LINBIT / linstor-proxmox

Integration pluging bridging LINSTOR to Proxmox VE
31 stars 7 forks source link

Unable to perform multiple storage actions at the same time #55

Closed SnelsSM closed 1 year ago

SnelsSM commented 1 year ago

Hi! When I try to perform more than one concurrent action (moving a disk, cloning a VM...), only one action will be successful. Other actions fails with "error: got lock request timeout".
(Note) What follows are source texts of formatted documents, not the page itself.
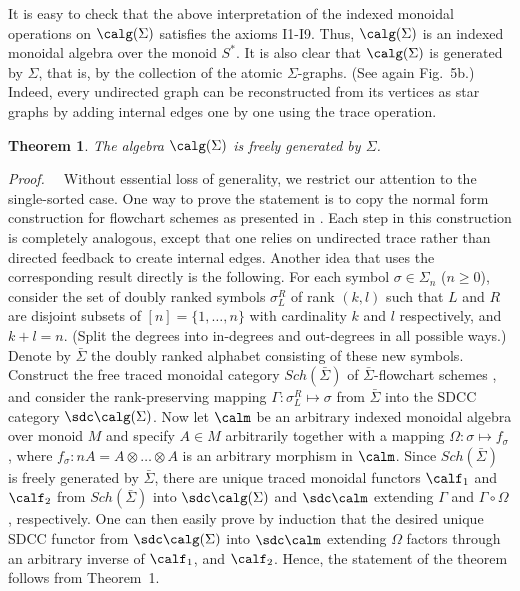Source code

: \documentclass{eptcs}
\newtheorem{theorem}{Theorem}
\begin{document}
It is easy to check that the above interpretation of the indexed monoidal operations on
$\calg (\Sigma )$ satisfies the axioms I1-I9. Thus, $\calg (\Sigma )$ is an indexed
monoidal algebra over the monoid $S^*$. It is also clear that $\calg (\Sigma )$ is
generated by $\Sigma $, that is, by the collection of the atomic $\Sigma $-graphs.
(See again Fig.~5b.) Indeed, every undirected graph can be reconstructed from
its vertices as star graphs by adding internal edges one by one using the
trace operation. 
\begin{theorem}
The algebra $\calg (\Sigma )$ is freely generated by $\Sigma $. 
\end{theorem}
{\em Proof.\ \ }
Without essential loss of generality, we restrict our attention to the
single-sorted case. One way to prove the statement is to copy the normal form construction
for flowchart schemes as presented in \cite{acta}. Each step in this construction
\cite [Theorem 3.3]{mun} is completely analogous, except that one relies on undirected trace 
rather than directed feedback to create internal edges. 
Another idea that uses the corresponding result \cite[Corollary 2]{acta} 
directly
is the following. For each symbol $\sigma \in \Sigma _n$ ($n\geq 0$), consider the set of 
doubly ranked symbols $\sigma ^R_L$ of rank $(k,l)$ such that $L$ and $R$ are disjoint 
subsets of $[n]=\{ 1,\ldots ,n\}$ with cardinality $k$ and $l$ respectively, and
$k+l=n$. (Split the degrees into in-degrees and out-degrees in all possible ways.) Denote by
$\bar {\Sigma }$ the doubly ranked alphabet consisting of these new symbols. Construct
the free traced monoidal category $Sch(\bar {\Sigma })$  of $\bar {\Sigma }$-flowchart schemes
\cite{acta}, and consider the rank-preserving mapping $\Gamma :\sigma ^R_L\mapsto \sigma $ from
$\bar {\Sigma }$ into the SDCC category $\sdc \calg (\Sigma )$. Now let $\calm $ be an
arbitrary indexed monoidal algebra over monoid $M$ and specify $A\in M$ arbitrarily 
together with a mapping $\Omega : \sigma \mapsto f_{\sigma }$, where 
$f_{\sigma }: nA=A\otimes \ldots \otimes A$ is an arbitrary morphism in $\calm $.
Since $Sch(\bar {\Sigma })$ is freely generated by $\bar {\Sigma }$, there are unique
traced monoidal functors $\calf_1$ and $\calf_2$  from $Sch(\bar {\Sigma })$ into 
$\sdc \calg (\Sigma )$ and $\sdc \calm $ extending $\Gamma $ and $\Gamma \circ \Omega $,
respectively. One can then easily prove by induction that the desired unique SDCC functor
from $\sdc \calg (\Sigma )$ into $\sdc \calm $ extending $\Omega $ factors through an
arbitrary inverse of $\calf _1$, and $\calf _2$. Hence, the statement of the theorem
follows from Theorem~1.
\end{document}
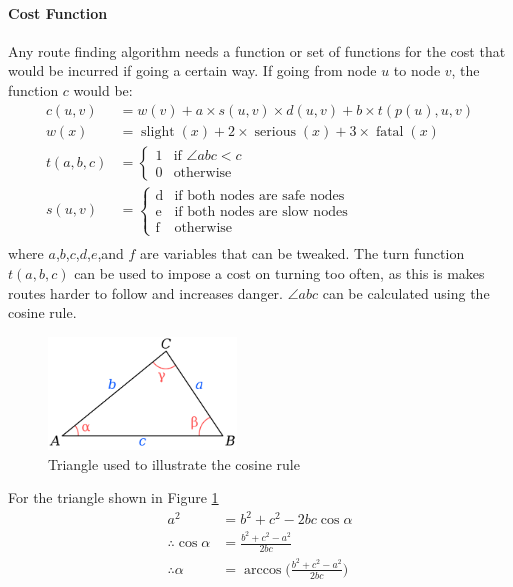 \documentclass[11pt,twoside,a4paper]{report}
\begin{document}
\paragraph{Cost Function}
Any route finding algorithm needs a function or set of functions for the cost that would be incurred if going a certain way. If going from node $u$ to node $v$, the function $c$ would be:
\begin{align*}
    c(u,v) &= w(v) + a\times s(u,v)\times d(u,v) + b\times t(p(u),u,v)\\
    w(x) &= \operatorname{slight}(x) + 2 \times\operatorname{serious}(x) + 3\times\operatorname{fatal}(x)\\
    t(a,b,c) &=\begin{cases} \mbox{1} & \mbox{if } \angle abc < c \\ \mbox{0} & \mbox{otherwise} \end{cases}\\
    s(u,v) &=\begin{cases} \mbox{d} & \mbox{if } \text{both nodes are safe nodes} \\ \mbox{e} & \mbox{if both nodes are slow nodes}\\ \mbox{f} & \mbox{otherwise} \end{cases}\\
\end{align*}
where $a$,$b$,$c$,$d$,$e$,and $f$ are variables that can be tweaked. The turn function $t(a,b,c)$ can be used to impose a cost on turning too often, as this is makes routes harder to follow and increases danger. $\angle abc$ can be calculated 
using the cosine rule.
\begin{figure}[t]
    \begin{center}
    \includegraphics[width=5cm]{cosinediagram.png}
    \caption{Triangle used to illustrate the cosine rule \cite{cosinerulediagram}}
    \label{cosinediag}
    \end{center}
\end{figure}
For the triangle shown in Figure \ref{cosinediag}
\begin{align*}
a^2 &= b^2 + c^2 - 2bc\cos{\alpha}\\
\therefore \cos{\alpha} &= \frac{b^2+c^2-a^2}{2bc}\\
\therefore \alpha &= \arccos{(\frac{b^2+c^2-a^2}{2bc}})
\end{align*}
\end{document}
For example, clone a template twice at the same time. First VM image Second VM image

If the second virtual machine is cloned after the "Attempting to create disk resource" state of the first virtual machine completes, the second virtual machine will be cloned successfully.

How can I fix it?

PVE Components

proxmox-ve: 7.4-1 (running kernel: 6.2.6-1-pve)
pve-manager: 7.4-3 (running version: 7.4-3/9002ab8a)
pve-kernel-6.2: 7.3-8
pve-kernel-5.15: 7.3-3
pve-kernel-6.2.6-1-pve: 6.2.6-1
pve-kernel-5.15.102-1-pve: 5.15.102-1
pve-kernel-5.15.30-2-pve: 5.15.30-3
ceph-fuse: 15.2.16-pve1
corosync: 3.1.7-pve1
criu: 3.15-1+pve-1
glusterfs-client: 9.2-1
ifupdown2: 3.1.0-1+pmx3
ksm-control-daemon: 1.4-1
libjs-extjs: 7.0.0-1
libknet1: 1.24-pve2
libproxmox-acme-perl: 1.4.4
libproxmox-backup-qemu0: 1.3.1-1
libproxmox-rs-perl: 0.2.1
libpve-access-control: 7.4-2
libpve-apiclient-perl: 3.2-1
libpve-common-perl: 7.3-3
libpve-guest-common-perl: 4.2-4
libpve-http-server-perl: 4.2-1
libpve-rs-perl: 0.7.5
libpve-storage-perl: 7.4-2
libspice-server1: 0.14.3-2.1
lvm2: 2.03.11-2.1
lxc-pve: 5.0.2-2
lxcfs: 5.0.3-pve1
novnc-pve: 1.4.0-1
proxmox-backup-client: 2.3.3-1
proxmox-backup-file-restore: 2.3.3-1
proxmox-kernel-helper: 7.4-1
proxmox-mail-forward: 0.1.1-1
proxmox-mini-journalreader: 1.3-1
proxmox-offline-mirror-helper: 0.5.1-1
proxmox-widget-toolkit: 3.6.3
pve-cluster: 7.3-3
pve-container: 4.4-3
pve-docs: 7.4-2
pve-edk2-firmware: 3.20221111-2
pve-firewall: 4.3-1
pve-firmware: 3.6-4
pve-ha-manager: 3.6.0
pve-i18n: 2.11-1
pve-qemu-kvm: 7.2.0-8
pve-xtermjs: 4.16.0-1
qemu-server: 7.4-2
smartmontools: 7.2-pve3
spiceterm: 3.2-2
swtpm: 0.8.0~bpo11+3
vncterm: 1.7-1
zfsutils-linux: 2.1.9-pve1

Linstor Components

drbd-dkms 9.2.4-1
drbd-reactor 1.2.0-1
linstor-common 1.23.0-1
linstor-controller 1.23.0-1
linstor-satellite 1.23.0-1
linstor-proxmox 7.0.1-1
rck commented 1 year ago

Plugins don't do any locking, that is handled outside of the plugins by the "pve core", and the error message shown (trying to acquire cfs lock) comes from outside the plugin. As the first action did not finish yet, the second timed out (while getting some lock) before it even started. The key is: it all happens outside of the plugin and I would not be aware how we as plugin could tell "the core" that we can handle concurrency and/or want to do our own locking. I'd assume that concurrency is not really part of how they do things, they serialize actions (per plugin type?, per storage.cfg definition?). And if one thing takes "too long" (for what ever definition of "too long" they have), then that is what you get.

I really don't see any chance to improve things on our side, so cosing this, sorry.

SnelsSM commented 1 year ago

Yes, I understand that locks from PVE. But this doesn't happen with any other storages (lvm/lvm-thin, ceph rbd, nfs, cifs... I can't check others)

This behavior makes Linstor unsuitable for PVE clusters with a lot of concurrent activity (batch VM creation for example).